Start of Input data
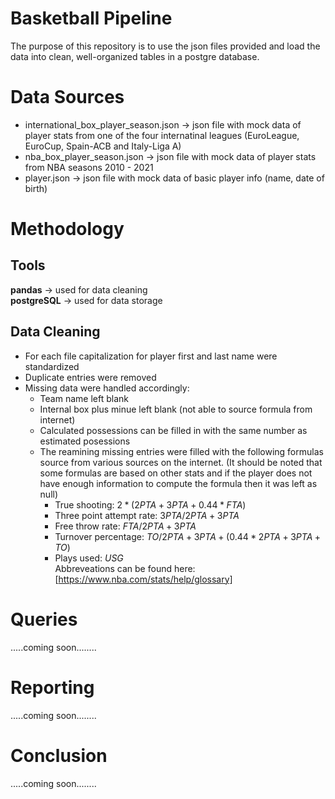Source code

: # Basketball Pipeline
The purpose of this repository is to use the json files provided and load the data into clean, well-organized tables in a postgre database.

# Data Sources
* international_box_player_season.json -> json file with mock data of player stats from one of the four internatinal leagues (EuroLeague, EuroCup, Spain-ACB and Italy-Liga A) <br>
* nba_box_player_season.json -> json file with mock data of player stats from NBA seasons 2010 - 2021 <br>
* player.json -> json file with mock data of basic player info (name, date of birth) <br>

# Methodology
## Tools
__pandas__  -> used for data cleaning <br>  __postgreSQL__ -> used for data storage
## Data Cleaning
* For each file capitalization for player first and last name were standardized
* Duplicate entries were removed
* Missing data were handled accordingly:
  * Team name left blank
  * Internal box plus minue left blank (not able to source formula from internet)
  * Calculated possessions can be filled in with the same number as estimated posessions
  * The reamining missing entries were filled with the following formulas source from various sources on the internet. (It should be noted that some formulas are based on other stats and if the player does not have enough information to compute the formula then it was left as null)
    * True shooting: $2 * (2PTA + 3PTA + 0.44 * FTA)$
    * Three point attempt rate: $3PTA / 2PTA+ 3PTA$
    * Free throw rate: $FTA / 2PTA+ 3PTA$
    * Turnover percentage: $TO / 2PTA + 3PTA + (0.44 * 2PTA+ 3PTA+ TO)$
    * Plays used: $USG% / 100 * 2PTA+ 3PTA + 0.5 * FTA + TO$ <br>
 Abbreveations can be found here: [https://www.nba.com/stats/help/glossary]

# Queries
.....coming soon........
# Reporting
.....coming soon........
# Conclusion
.....coming soon........
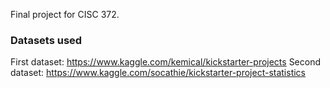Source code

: Final project for CISC 372.

### Datasets used

First dataset: https://www.kaggle.com/kemical/kickstarter-projects
Second dataset: https://www.kaggle.com/socathie/kickstarter-project-statistics
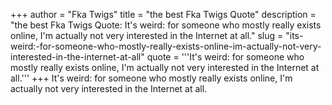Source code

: +++
author = "Fka Twigs"
title = "the best Fka Twigs Quote"
description = "the best Fka Twigs Quote: It's weird: for someone who mostly really exists online, I'm actually not very interested in the Internet at all."
slug = "its-weird:-for-someone-who-mostly-really-exists-online-im-actually-not-very-interested-in-the-internet-at-all"
quote = '''It's weird: for someone who mostly really exists online, I'm actually not very interested in the Internet at all.'''
+++
It's weird: for someone who mostly really exists online, I'm actually not very interested in the Internet at all.
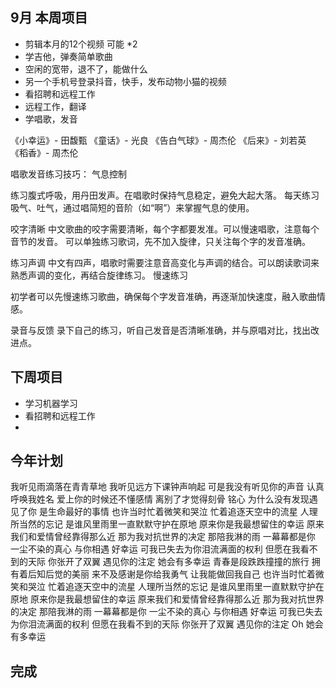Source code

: ## 9月 本周项目

- 剪辑本月的12个视频 可能 *2
- 学吉他，弹奏简单歌曲
- 空闲的宽带，退不了，能做什么
- 另一个手机号登录抖音，快手，发布动物小猫的视频
- 看招聘和远程工作
- 远程工作，翻译
- 学唱歌，发音

《小幸运》- 田馥甄
《童话》- 光良
《告白气球》- 周杰伦
《后来》- 刘若英
《稻香》- 周杰伦


唱歌发音练习技巧：
气息控制

练习腹式呼吸，用丹田发声。在唱歌时保持气息稳定，避免大起大落。
每天练习吸气、吐气，通过唱简短的音阶（如“啊”）来掌握气息的使用。

咬字清晰
中文歌曲的咬字需要清晰，每个字都要发准。可以慢速唱歌，注意每个音节的发音。
可以单独练习歌词，先不加入旋律，只关注每个字的发音准确。

练习声调
中文有四声，唱歌时需要注意音高变化与声调的结合。可以朗读歌词来熟悉声调的变化，再结合旋律练习。
慢速练习

初学者可以先慢速练习歌曲，确保每个字发音准确，再逐渐加快速度，融入歌曲情感。

录音与反馈
录下自己的练习，听自己发音是否清晰准确，并与原唱对比，找出改进点。

## 下周项目
- 学习机器学习
- 看招聘和远程工作
-

## 今年计划

我听见雨滴落在青青草地
我听见远方下课钟声响起
可是我没有听见你的声音
认真 呼唤我姓名
爱上你的时候还不懂感情
离别了才觉得刻骨 铭心
为什么没有发现遇见了你
是生命最好的事情
也许当时忙着微笑和哭泣
忙着追逐天空中的流星
人理所当然的忘记
是谁风里雨里一直默默守护在原地
原来你是我最想留住的幸运
原来我们和爱情曾经靠得那么近
那为我对抗世界的决定
那陪我淋的雨
一幕幕都是你 一尘不染的真心
与你相遇 好幸运
可我已失去为你泪流满面的权利
但愿在我看不到的天际
你张开了双翼
遇见你的注定 她会有多幸运
青春是段跌跌撞撞的旅行
拥有着后知后觉的美丽
来不及感谢是你给我勇气
让我能做回我自己
也许当时忙着微笑和哭泣
忙着追逐天空中的流星
人理所当然的忘记
是谁风里雨里一直默默守护在原地
原来你是我最想留住的幸运
原来我们和爱情曾经靠得那么近
那为我对抗世界的决定
那陪我淋的雨
一幕幕都是你 一尘不染的真心
与你相遇 好幸运
可我已失去为你泪流满面的权利
但愿在我看不到的天际
你张开了双翼
遇见你的注定
Oh 她会有多幸运 
## 完成

<!-- - 安装 v2ray 服务器 -->
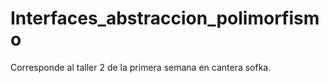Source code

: # Interfaces_abstraccion_polimorfismo
Corresponde al taller 2 de la primera semana en cantera sofka.
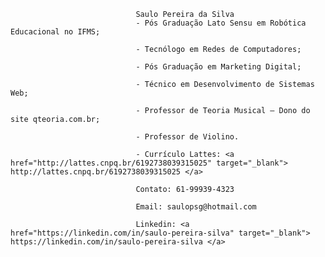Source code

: 
                                Saulo Pereira da Silva  
                                - Pós Graduação Lato Sensu em Robótica Educacional no IFMS;
                                
                                - Tecnólogo em Redes de Computadores;
                                
                                - Pós Graduação em Marketing Digital;
                                
                                - Técnico em Desenvolvimento de Sistemas Web;
                                
                                - Professor de Teoria Musical – Dono do site qteoria.com.br;
                                
                                - Professor de Violino.
                                
                                - Currículo Lattes: <a href="http://lattes.cnpq.br/6192738039315025" target="_blank"> http://lattes.cnpq.br/6192738039315025 </a>
                              
                                Contato: 61-99939-4323
                            
                                Email: saulopsg@hotmail.com
                         
                                Linkedin: <a href="https://linkedin.com/in/saulo-pereira-silva" target="_blank"> https://linkedin.com/in/saulo-pereira-silva </a>
      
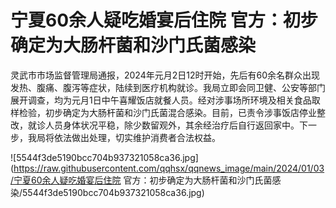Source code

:# 宁夏60余人疑吃婚宴后住院 官方：初步确定为大肠杆菌和沙门氏菌感染

灵武市市场监督管理局通报，2024年元月2日12时开始，先后有60余名群众出现发热、腹痛、腹泻等症状，陆续到医疗机构就诊。我局立即会同卫健、公安等部门展开调查，均为元月1日中午喜耀饭店就餐人员。经对涉事场所环境及相关食品取样检验，初步确定为大肠杆菌和沙门氏菌混合感染。目前，已责令涉事饭店停业整改，就诊人员身体状况平稳，除少数留观外，其余经治疗后自行返回家中。下一步，我局将依法做出处理，切实维护消费者合法权益。

![5544f3de5190bcc704b937321058ca36.jpg](https://raw.githubusercontent.com/qqhsx/qqnews_image/main/2024/01/03/宁夏60余人疑吃婚宴后住院 官方：初步确定为大肠杆菌和沙门氏菌感染/5544f3de5190bcc704b937321058ca36.jpg)

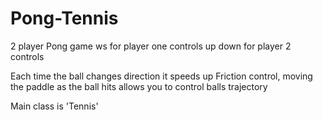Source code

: # Pong-Tennis
2 player Pong game
ws for player one controls
up down for player 2 controls

Each time the ball changes direction it speeds up
Friction control, moving the paddle as the ball hits allows you to control balls trajectory


Main class is 'Tennis'
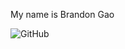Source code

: My name is Brandon Gao


![GitHub](https://drive.google.com/file/d/1oglp4k9hRs7LwebA94tflqBpcdKgQh88/view?usp=sharing)


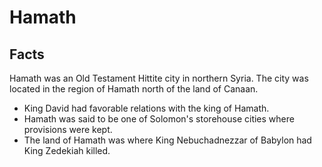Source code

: # Hamath

## Facts

Hamath was an Old Testament Hittite city in northern Syria. The city was located in the region of Hamath north of the land of Canaan.

* King David had favorable relations with the king of Hamath.
* Hamath was said to be one of Solomon's storehouse cities where provisions were kept.
* The land of Hamath was where King Nebuchadnezzar of Babylon had King Zedekiah killed.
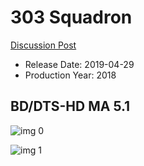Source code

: # 303 Squadron

[Discussion Post](https://www.avsforum.com/threads/bass-eq-for-filtered-movies.2995212/post-58070870)

* Release Date: 2019-04-29
* Production Year: 2018

## BD/DTS-HD MA 5.1

![img 0](https://i.imgur.com/0orHkx2.jpg)

![img 1](https://i.imgur.com/5Rjh6gA.jpg)


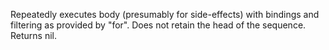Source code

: Repeatedly executes body (presumably for side-effects) with
  bindings and filtering as provided by "for".  Does not retain
  the head of the sequence. Returns nil.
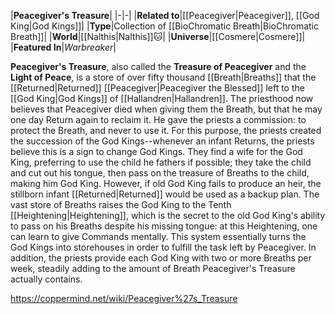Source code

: |**Peacegiver's Treasure**|
|-|-|
|**Related to**|[[Peacegiver\|Peacegiver]], [[God King\|God Kings]]|
|**Type**|Collection of [[BioChromatic Breath\|BioChromatic Breath]]|
|**World**|[[Nalthis\|Nalthis]]🐱︎|
|**Universe**|[[Cosmere\|Cosmere]]|
|**Featured In**|*Warbreaker*|

**Peacegiver's Treasure**, also called the **Treasure of Peacegiver** and the **Light of Peace**, is a store of over fifty thousand [[Breath\|Breaths]] that the [[Returned\|Returned]] [[Peacegiver\|Peacegiver the Blessed]] left to the [[God King\|God Kings]] of [[Hallandren\|Hallandren]].
The priesthood now believes that Peacegiver died when giving them the Breath, but that he may one day Return again to reclaim it. He gave the priests a commission: to protect the Breath, and never to use it. For this purpose, the priests created the succession of the God Kings--whenever an infant Returns, the priests believe this is a sign to change God Kings. They find a wife for the God King, preferring to use the child he fathers if possible; they take the child and cut out his tongue, then pass on the treasure of Breaths to the child, making him God King. However, if old God King fails to produce an heir, the stillborn infant [[Returned\|Returned]] would be used as a backup plan.
The vast store of Breaths raises the God King to the Tenth [[Heightening\|Heightening]], which is the secret to the old God King's ability to pass on his Breaths despite his missing tongue: at this Heightening, one can learn to give Commands mentally. This system essentially turns the God Kings into storehouses in order to fulfill the task left by Peacegiver. In addition, the priests provide each God King with two or more Breaths per week, steadily adding to the amount of Breath Peacegiver's Treasure actually contains.



https://coppermind.net/wiki/Peacegiver%27s_Treasure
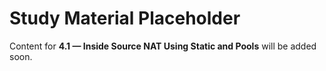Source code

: # Study Material Placeholder

Content for **4.1 — Inside Source NAT Using Static and Pools** will be added soon.
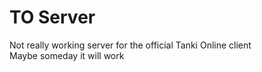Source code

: # TO Server

Not really working server for the official Tanki Online client <br>
Maybe someday it will work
End of Input data
* [Task statement] Your answer should be the lines from the one that contains "Not really working" through the last line of the material, copied exactly.

* [Answer to this problem]
Not really working server for the official Tanki Online client <br>
Maybe someday it will work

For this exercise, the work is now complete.